Catalog Deployments#

The Openverse Catalog consists of two core components: a Postgres instance and an Airflow instance. This document describes the environments & deployment procedures for both components.



Airflow has two different deployment mechanisms: service deployments and DAG deployments. Service deployments occur when the Airflow service itself or any dependencies needs to be updated. DAG deployments occur when DAG definitions or operational code has changed.

Service deployments#

The Catalog’s Airflow instance is hosted via AWS’s Elastic Compute Cloud (EC2) service. The EC2 instance is managed by Terraform. If a change is made to the service initialization bash script, Terraform will recognize this change and can deploy a new EC2 instance with the updated configuration. This change does not occur automatically and will need to be manually initiated.

Currently the webserver, scheduler, and worker(s) are all run within a single docker container on the EC2 instance as defined by the Airflow Dockerfile. The docker-compose.yml is used to spin up Airflow in production.

Note: Service deployments are only necessary in the following conditions:

  • The Docker image has been modified

  • An environment variable needs to be added/removed/changed

  • A change to the infrastructure has been made (e.g. networking/routing changes)

For DAG updates and code-only changes, see the DAG deployments section.

Deployment workflow#

The “🔒” icon below notes that the action must be performed by a core maintainer with infrastructure access.

  1. Cut a new release on GitHub.

  2. After the release GitHub action has run, check that the new Docker tag corresponding to the release exists on

  3. Ensure that there are no actively running DAGs.

  4. 🔒 Update the catalog version in the infrastructure repo by running just bump prod catalog-airflow

  5. 🔒 Initiate the deployment via just plan prod catalog-airflow (and subsequently just apply prod catalog-airflow if the plan looks correct).

DAG deployments#

Due to the nature of Airflow, changes made to DAG definitions or operational code (e.g. any files that are used by the DAG) will be immediately picked up on the next task run for a DAG. This means that we can update the python code in-place and the next DAG run or task in a currently running DAG will use the updated code. In these cases, a new EC2 instance does not need to be deployed.

The script is used in production to regularly update the repository (and thus the DAG files) on the running EC2 instance.

Deployment workflow#

Since this process happens automatically, the only precursor to a DAG deployment is merging the relevant PR into main.

Note: New DAGs are not automatically enabled and will need to be turned on once deployed.


The Catalog is also backed by a Postgres instance, which serves as the primary data warehouse for all ingested media data.

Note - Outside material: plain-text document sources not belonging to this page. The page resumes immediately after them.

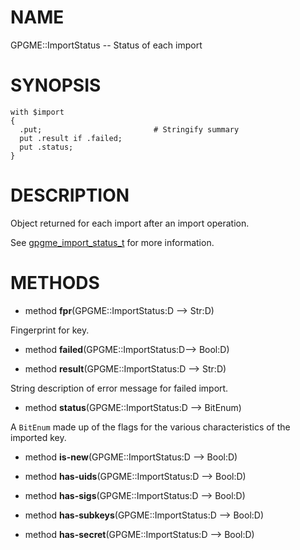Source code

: NAME
====

GPGME::ImportStatus -- Status of each import

SYNOPSIS
========

    with $import
    {
      .put;                         # Stringify summary
      put .result if .failed;
      put .status;
    }

DESCRIPTION
===========

Object returned for each import after an import operation.

See [gpgme_import_status_t](https://gnupg.org/documentation/manuals/gpgme/Importing-Keys.html) for more information.

METHODS
=======

  * method **fpr**(GPGME::ImportStatus:D --> Str:D)

Fingerprint for key.

  * method **failed**(GPGME::ImportStatus:D--> Bool:D)

  * method **result**(GPGME::ImportStatus:D --> Str:D)

String description of error message for failed import.

  * method **status**(GPGME::ImportStatus:D --> BitEnum)

A `BitEnum` made up of the flags for the various characteristics of the imported key.

  * method **is-new**(GPGME::ImportStatus:D --> Bool:D)

  * method **has-uids**(GPGME::ImportStatus:D --> Bool:D)

  * method **has-sigs**(GPGME::ImportStatus:D --> Bool:D)

  * method **has-subkeys**(GPGME::ImportStatus:D --> Bool:D)

  * method **has-secret**(GPGME::ImportStatus:D --> Bool:D)

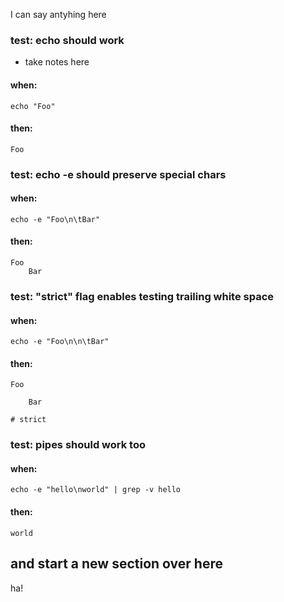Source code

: I can say antyhing here

### test: echo should work
- take notes here
#### when:
	echo "Foo"


#### then:
	Foo
	

### test: echo -e should preserve special chars
#### when:
	echo -e "Foo\n\tBar"


#### then:
	Foo
		Bar
	

### test: "strict" flag enables testing trailing white space
#### when:
	echo -e "Foo\n\n\tBar"


#### then:
	Foo
	
		Bar
	
	# strict

### test: pipes should work too
#### when:
	echo -e "hello\nworld" | grep -v hello


#### then:
	world
	


## and start a new section over here
ha!
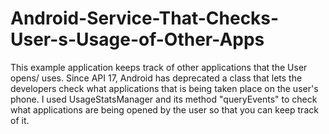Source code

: # Android-Service-That-Checks-User-s-Usage-of-Other-Apps
This example application keeps track of other applications that the User opens/ uses. 
Since API 17, Android has deprecated a class that lets the developers check what applications 
that is being taken place on the user's phone. 
I used UsageStatsManager and its method "queryEvents" to check what applications 
are being opened by the user so that you can keep track of it.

This instance is hosted on AWS using RDS. The instance can be accessed using pgcli or a similar client with the jumphost defined in the infrastructure repository. For more information on this process see the documentation on connecting to the jumphost (note that you will need additional access to view this document, please reach out to the maintainers if you’re interested).


Any migrations to the Catalog database must either be performed by hand or as part of a DAG’s normal operation (see: iNaturalist).